For inspiration Mr. Frank harkened back to that happy time of national prosperity and plenty that we all now refer to as the 70s. He is updating a 1975 program called the Emergency Housing Act, and by updating I mean he’s adding zeros to the amounts to be doled out. No one can demonstrate that the Emergency Housing Act did any good the first time it was tried thirty some-odd years ago, but that does not concern the Honorable Representative Frank; social programs of yesteryear are automatically held in high esteem by liberal law makers.

Barney Frank’s proposal is, of course, a bad idea. It is based on the faulty premise that Government loans to the downtrodden are a societal good; they are not. In-fact, loans to the financially weak by the financially strong only serve to weaken the strong without a corresponding strengthening of the weak. Even if the case could be made that they bestowed a long-term benefit to the jobless homeowners who would receive them, the benefit is offset by the harm done to the employed taxpayer from whom the money is taken; Paul indeed gets paid but, unfortunately, Peter gets robbed.

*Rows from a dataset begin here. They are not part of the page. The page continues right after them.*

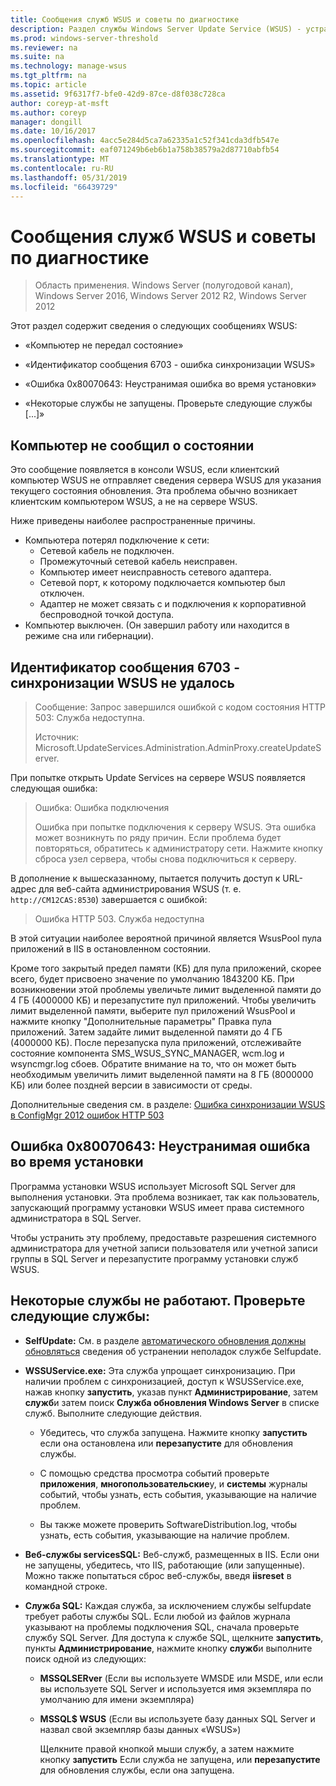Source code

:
 ```yaml
---
title: Сообщения служб WSUS и советы по диагностике
description: Раздел службы Windows Server Update Service (WSUS) - устранение неполадок с помощью сообщения служб WSUS
ms.prod: windows-server-threshold
ms.reviewer: na
ms.suite: na
ms.technology: manage-wsus
ms.tgt_pltfrm: na
ms.topic: article
ms.assetid: 9f6317f7-bfe0-42d9-87ce-d8f038c728ca
author: coreyp-at-msft
ms.author: coreyp
manager: dongill
ms.date: 10/16/2017
ms.openlocfilehash: 4acc5e284d5ca7a62335a1c52f341cda3dfb547e
ms.sourcegitcommit: eaf071249b6eb6b1a758b38579a2d87710abfb54
ms.translationtype: MT
ms.contentlocale: ru-RU
ms.lasthandoff: 05/31/2019
ms.locfileid: "66439729"
---
```

# <a name="wsus-messages-and-troubleshooting-tips"></a>Сообщения служб WSUS и советы по диагностике

>Область применения. Windows Server (полугодовой канал), Windows Server 2016, Windows Server 2012 R2, Windows Server 2012

Этот раздел содержит сведения о следующих сообщениях WSUS:

-   «Компьютер не передал состояние»

-   «Идентификатор сообщения 6703 - ошибка синхронизации WSUS»

-   «Ошибка 0x80070643: Неустранимая ошибка во время установки»

-   «Некоторые службы не запущены. Проверьте следующие службы [...]»

## <a name="computer-has-not-reported-status"></a>Компьютер не сообщил о состоянии
Это сообщение появляется в консоли WSUS, если клиентский компьютер WSUS не отправляет сведения сервера WSUS для указания текущего состояния обновления. Эта проблема обычно возникает клиентским компьютером WSUS, а не на сервере WSUS.

Ниже приведены наиболее распространенные причины.

-   Компьютера потерял подключение к сети:
    -   Сетевой кабель не подключен.
    -   Промежуточный сетевой кабель неисправен.
    -   Компьютер имеет неисправность сетевого адаптера.
    -   Сетевой порт, к которому подключается компьютер был отключен.
    -   Адаптер не может связать с и подключения к корпоративной беспроводной точкой доступа.
-   Компьютер выключен. (Он завершил работу или находится в режиме сна или гибернации).

## <a name="message-id-6703---wsus-synchronization-failed"></a>Идентификатор сообщения 6703 - синхронизации WSUS не удалось
> Сообщение: Запрос завершился ошибкой с кодом состояния HTTP 503: Служба недоступна.
> 
> Источник: Microsoft.UpdateServices.Administration.AdminProxy.createUpdateServer.

При попытке открыть Update Services на сервере WSUS появляется следующая ошибка:

> Ошибка: Ошибка подключения
> 
> Ошибка при попытке подключения к серверу WSUS. Эта ошибка может возникнуть по ряду причин. Если проблема будет повторяться, обратитесь к администратору сети. Нажмите кнопку сброса узел сервера, чтобы снова подключиться к серверу.

В дополнение к вышесказанному, пытается получить доступ к URL-адрес для веб-сайта администрирования WSUS (т. е. `http://CM12CAS:8530`) завершается с ошибкой:

> Ошибка HTTP 503. Служба недоступна

В этой ситуации наиболее вероятной причиной является WsusPool пула приложений в IIS в остановленном состоянии.

Кроме того закрытый предел памяти (КБ) для пула приложений, скорее всего, будет присвоено значение по умолчанию 1843200 КБ. При возникновении этой проблемы увеличьте лимит выделенной памяти до 4 ГБ (4000000 КБ) и перезапустите пул приложений. Чтобы увеличить лимит выделенной памяти, выберите пул приложений WsusPool и нажмите кнопку "Дополнительные параметры" Правка пула приложений. Затем задайте лимит выделенной памяти до 4 ГБ (4000000 КБ). После перезапуска пула приложений, отслеживайте состояние компонента SMS_WSUS_SYNC_MANAGER, wcm.log и wsyncmgr.log сбоев. Обратите внимание на то, что он может быть необходимым увеличить лимит выделенной памяти на 8 ГБ (8000000 КБ) или более поздней версии в зависимости от среды.

Дополнительные сведения см. в разделе: [Ошибка синхронизации WSUS в ConfigMgr 2012 ошибок HTTP 503](http://blogs.technet.com/b/sus/archive/2015/03/23/configmgr-2012-support-tip-wsus-sync-fails-with-http-503-errors.aspx)

## <a name="error-0x80070643-fatal-error-during-installation"></a>Ошибка 0x80070643: Неустранимая ошибка во время установки
Программа установки WSUS использует Microsoft SQL Server для выполнения установки. Эта проблема возникает, так как пользователь, запускающий программу установки WSUS имеет права системного администратора в SQL Server.

Чтобы устранить эту проблему, предоставьте разрешения системного администратора для учетной записи пользователя или учетной записи группы в SQL Server и перезапустите программу установки служб WSUS.

## <a name="some-services-are-not-running-check-the-following-services"></a>Некоторые службы не работают. Проверьте следующие службы:

- **SelfUpdate:** См. в разделе [автоматического обновления должны обновляться](https://technet.microsoft.com/library/cc708554(v=ws.10).aspx) сведения об устранении неполадок службе Selfupdate.

- **WSSUService.exe:** Эта служба упрощает синхронизацию. При наличии проблем с синхронизацией, доступ к WSUSService.exe, нажав кнопку **запустить**, указав пункт **Администрирование**, затем **служб**и затем поиск **Служба обновления Windows Server** в списке служб. Выполните следующие действия.
    
    -   Убедитесь, что служба запущена. Нажмите кнопку **запустить** если она остановлена или **перезапустите** для обновления службы.
    
    -   С помощью средства просмотра событий проверьте **приложения**, **многопользовательские**y, и **системы** журналы событий, чтобы узнать, есть события, указывающие на наличие проблем.
    
    -   Вы также можете проверить SoftwareDistribution.log, чтобы узнать, есть события, указывающие на наличие проблем.

- **Веб-службы servicesSQL:** Веб-служб, размещенных в IIS. Если они не запущены, убедитесь, что IIS, работающие (или запущенные). Можно также попытаться сброс веб-службы, введя **iisreset** в командной строке.

- **Служба SQL:** Каждая служба, за исключением службы selfupdate требует работы службы SQL. Если любой из файлов журнала указывают на проблемы подключения SQL, сначала проверьте службу SQL Server. Для доступа к службе SQL, щелкните **запустить**, пункты **Администрирование**, нажмите кнопку **служб**и выполните поиск одной из следующих:
    
  - **MSSQLSERver** (Если вы используете WMSDE или MSDE, или если вы используете SQL Server и используется имя экземпляра по умолчанию для имени экземпляра)
    
  - **MSSQL$ WSUS** (Если вы используете базу данных SQL Server и назвал свой экземпляр базы данных «WSUS»)
    
    Щелкните правой кнопкой мыши службу, а затем нажмите кнопку **запустить** Если служба не запущена, или **перезапустите** для обновления службы, если она запущена.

A credible school of economic thought portends that loans to the (financially) undeserving are the genesis of our housing woes and certainly not a method of deliverance from them. Barney proposes we solve a crisis that was caused (in part) by writing sub-prime loans by writing a few billion more in sub-prime loans. The borrowers don’t have jobs, their prospects for finding employment in this economy are dim, the houses they offer as collateral are mostly devoid of equity and we, the tax payers, would be in second position behind the original mortgage lender.

The financial hazards are clear, but let’s not forget the moral hazard we invoke when we allow the unemployed to behave in a manner traditionally reserved for the employed. In-fact, to say that this plan contains a moral hazard aspect is like saying that boating at Niagara Falls contains a water hazard aspect. Homeowners will be lulled into a false sense of security while being buried under more debt, and the markets will be further confused because they won’t know who can actually make their payments and who only appears to be able to make their mortgage payments. While homeowners who struggled to diligently stay current on their loans will increasingly feel like suckers and will become resentful of those receiving the largess.

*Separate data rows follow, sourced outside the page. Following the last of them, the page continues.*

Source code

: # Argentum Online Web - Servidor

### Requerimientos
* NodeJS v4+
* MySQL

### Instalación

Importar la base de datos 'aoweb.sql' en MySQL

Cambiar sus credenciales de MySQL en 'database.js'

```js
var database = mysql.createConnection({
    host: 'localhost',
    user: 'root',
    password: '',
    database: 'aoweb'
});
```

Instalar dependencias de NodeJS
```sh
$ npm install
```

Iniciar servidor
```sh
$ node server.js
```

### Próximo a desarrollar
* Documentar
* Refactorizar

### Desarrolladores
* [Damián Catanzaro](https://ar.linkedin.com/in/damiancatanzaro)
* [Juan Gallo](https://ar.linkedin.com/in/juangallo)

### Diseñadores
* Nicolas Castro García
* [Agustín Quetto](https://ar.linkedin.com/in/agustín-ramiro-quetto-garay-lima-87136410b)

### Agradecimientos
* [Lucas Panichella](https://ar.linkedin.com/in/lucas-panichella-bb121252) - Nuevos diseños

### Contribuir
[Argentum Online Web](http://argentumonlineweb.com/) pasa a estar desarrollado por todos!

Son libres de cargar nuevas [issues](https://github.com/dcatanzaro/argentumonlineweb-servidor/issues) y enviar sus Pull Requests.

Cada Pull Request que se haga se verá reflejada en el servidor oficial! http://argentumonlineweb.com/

Subsidizing unemployment, even with the best of intentions, can not encourage employment while taxing the employed won’t do a thing to alleviate unemployment.

And who actually gets the checks? If we pay homeowners directly will they actually pay their mortgages? Maybe they will, but maybe they won’t. Why put good, government funds into a house that’s deep underwater? Many will save the Government money until they have enough for first, last and security deposit on a decent apartment. In-other-words many will take the money and abandon the house anyway. Conversely, if we pay the banks directly on behalf of the homeowner are we really bailing out Main Street or is it just a continuation of the bank rescue plan under a more Orwellian name?

But setting aside the fallacious economics and the absurd underwriting standards, the thing that is truly galling about this proposal is the stunning hubris law makers demonstrate when they so blatantly betray us financially.

The original bail-out can be viewed as success even as we lament the fact that it was necessary. Disaster was averted and those of us, which is to say all of us, who risked the capital that saved the day should get our money back and be justly compensated via the dividends, instead our representatives are going to keep bailing, presumably until the money no longer comes back. They won’t stop until we lose the principle and the dividends.

They do not share our concerns about unimaginable deficits and debilitating debt loads. They don’t empathize with us over our tax burden. They refuse to look at a plan’s viability before they implement it. They spend and spend and spend, and now that a program has surprisingly made some money, they’re going to re-spend it until they’re absolutely sure they’ve turned profit into waste.